What to work on:
Word for word, set down every line of the entries below from the line with "2. Triode region: This" to the line with "3. Saturation region: In", including both, and no other line.

Data supplied:
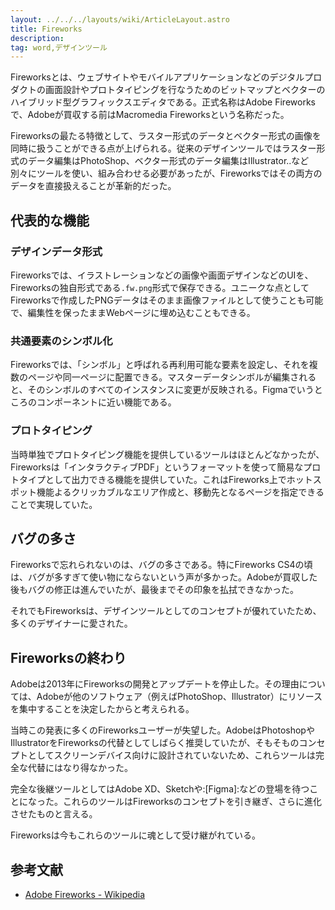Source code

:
 ```yaml
---
layout: ../../../layouts/wiki/ArticleLayout.astro
title: Fireworks
description:
tag: word,デザインツール
---
```


Fireworksとは、ウェブサイトやモバイルアプリケーションなどのデジタルプロダクトの画面設計やプロトタイピングを行なうためのビットマップとベクターのハイブリッド型グラフィックスエディタである。正式名称はAdobe Fireworksで、Adobeが買収する前はMacromedia Fireworksという名称だった。

Fireworksの最たる特徴として、ラスター形式のデータとベクター形式の画像を同時に扱うことができる点が上げられる。従来のデザインツールではラスター形式のデータ編集はPhotoShop、ベクター形式のデータ編集はIllustrator..など別々にツールを使い、組み合わせる必要があったが、Fireworksではその両方のデータを直接扱えることが革新的だった。

## 代表的な機能

### デザインデータ形式
Fireworksでは、イラストレーションなどの画像や画面デザインなどのUIを、Fireworksの独自形式である`.fw.png`形式で保存できる。ユニークな点としてFireworksで作成したPNGデータはそのまま画像ファイルとして使うことも可能で、編集性を保ったままWebページに埋め込むこともできる。

### 共通要素のシンボル化
Fireworksでは、「シンボル」と呼ばれる再利用可能な要素を設定し、それを複数のページや同一ページに配置できる。マスターデータシンボルが編集されると、そのシンボルのすべてのインスタンスに変更が反映される。Figmaでいうところのコンポーネントに近い機能である。

### プロトタイピング

当時単独でプロトタイピング機能を提供しているツールはほとんどなかったが、Fireworksは「インタラクティブPDF」というフォーマットを使って簡易なプロトタイプとして出力できる機能を提供していた。これはFireworks上でホットスポット機能よるクリッカブルなエリア作成と、移動先となるページを指定できることで実現していた。

## バグの多さ

Fireworksで忘れられないのは、バグの多さである。特にFireworks CS4の頃は、バグが多すぎて使い物にならないという声が多かった。Adobeが買収した後もバグの修正は進んでいたが、最後までその印象を払拭できなかった。

それでもFireworksは、デザインツールとしてのコンセプトが優れていたため、多くのデザイナーに愛された。

## Fireworksの終わり

Adobeは2013年にFireworksの開発とアップデートを停止した。その理由については、Adobeが他のソフトウェア（例えばPhotoShop、Illustrator）にリソースを集中することを決定したからと考えられる。

当時この発表に多くのFireworksユーザーが失望した。AdobeはPhotoshopやIllustratorをFireworksの代替としてしばらく推奨していたが、そもそものコンセプトとしてスクリーンデバイス向けに設計されていないため、これらツールは完全な代替にはなり得なかった。

完全な後継ツールとしてはAdobe XD、Sketchや:[Figma]:などの登場を待つことになった。これらのツールはFireworksのコンセプトを引き継ぎ、さらに進化させたものと言える。

Fireworksは今もこれらのツールに魂として受け継がれている。


## 参考文献
- [Adobe Fireworks - Wikipedia](https://ja.wikipedia.org/wiki/Adobe_Fireworks)
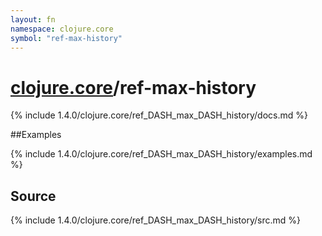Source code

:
 ```yaml
---
layout: fn
namespace: clojure.core
symbol: "ref-max-history"
---
```


# [clojure.core](../)/ref-max-history

{% include 1.4.0/clojure.core/ref_DASH_max_DASH_history/docs.md %}

##Examples

{% include 1.4.0/clojure.core/ref_DASH_max_DASH_history/examples.md %}
## Source
{% include 1.4.0/clojure.core/ref_DASH_max_DASH_history/src.md %}

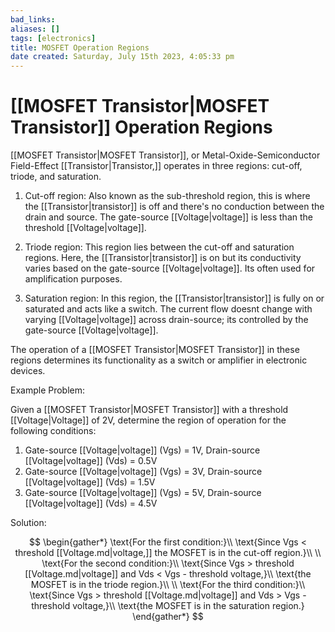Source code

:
 ```yaml
---
bad_links: 
aliases: []
tags: [electronics]
title: MOSFET Operation Regions
date created: Saturday, July 15th 2023, 4:05:33 pm
---
```

# [[MOSFET Transistor|MOSFET Transistor]] Operation Regions

[[MOSFET Transistor|MOSFET Transistor]], or Metal-Oxide-Semiconductor Field-Effect [[Transistor|Transistor,]] operates in three regions: cut-off, triode, and saturation.

1. Cut-off region: Also known as the sub-threshold region, this is where the [[Transistor|transistor]] is off and there's no conduction between the drain and source. The gate-source [[Voltage|voltage]] is less than the threshold [[Voltage|voltage]].

2. Triode region: This region lies between the cut-off and saturation regions. Here, the [[Transistor|transistor]] is on but its conductivity varies based on the gate-source [[Voltage|voltage]]. Its often used for amplification purposes.

3. Saturation region: In this region, the [[Transistor|transistor]] is fully on or saturated and acts like a switch. The current flow doesnt change with varying [[Voltage|voltage]] across drain-source; its controlled by the gate-source [[Voltage|voltage]].

The operation of a [[MOSFET Transistor|MOSFET Transistor]] in these regions determines its functionality as a switch or amplifier in electronic devices.

Example Problem:

Given a [[MOSFET Transistor|MOSFET Transistor]] with a threshold [[Voltage|Voltage]] of 2V, determine the region of operation for the following conditions:

1. Gate-source [[Voltage|voltage]] (Vgs) = 1V, Drain-source [[Voltage|voltage]] (Vds) = 0.5V
2. Gate-source [[Voltage|voltage]] (Vgs) = 3V, Drain-source [[Voltage|voltage]] (Vds) = 1.5V
3. Gate-source [[Voltage|voltage]] (Vgs) = 5V, Drain-source [[Voltage|voltage]] (Vds) = 4.5V

Solution:

$$
\begin{gather*} 
\text{For the first condition:}\\
\text{Since Vgs < threshold [[Voltage.md|voltage,]] the MOSFET is in the cut-off region.}\\
\\
\text{For the second condition:}\\
\text{Since Vgs > threshold [[Voltage.md|voltage]] and Vds < Vgs - threshold voltage,}\\
\text{the MOSFET is in the triode region.}\\
\\
\text{For the third condition:}\\
\text{Since Vgs > threshold [[Voltage.md|voltage]] and Vds > Vgs - threshold voltage,}\\
\text{the MOSFET is in the saturation region.}
\end{gather*}
$$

Task solution:
2. Triode region: This region lies between the cut-off and saturation regions. Here, the [[Transistor|transistor]] is on but its conductivity varies based on the gate-source [[Voltage|voltage]]. Its often used for amplification purposes.

3. Saturation region: In this region, the [[Transistor|transistor]] is fully on or saturated and acts like a switch. The current flow doesnt change with varying [[Voltage|voltage]] across drain-source; its controlled by the gate-source [[Voltage|voltage]].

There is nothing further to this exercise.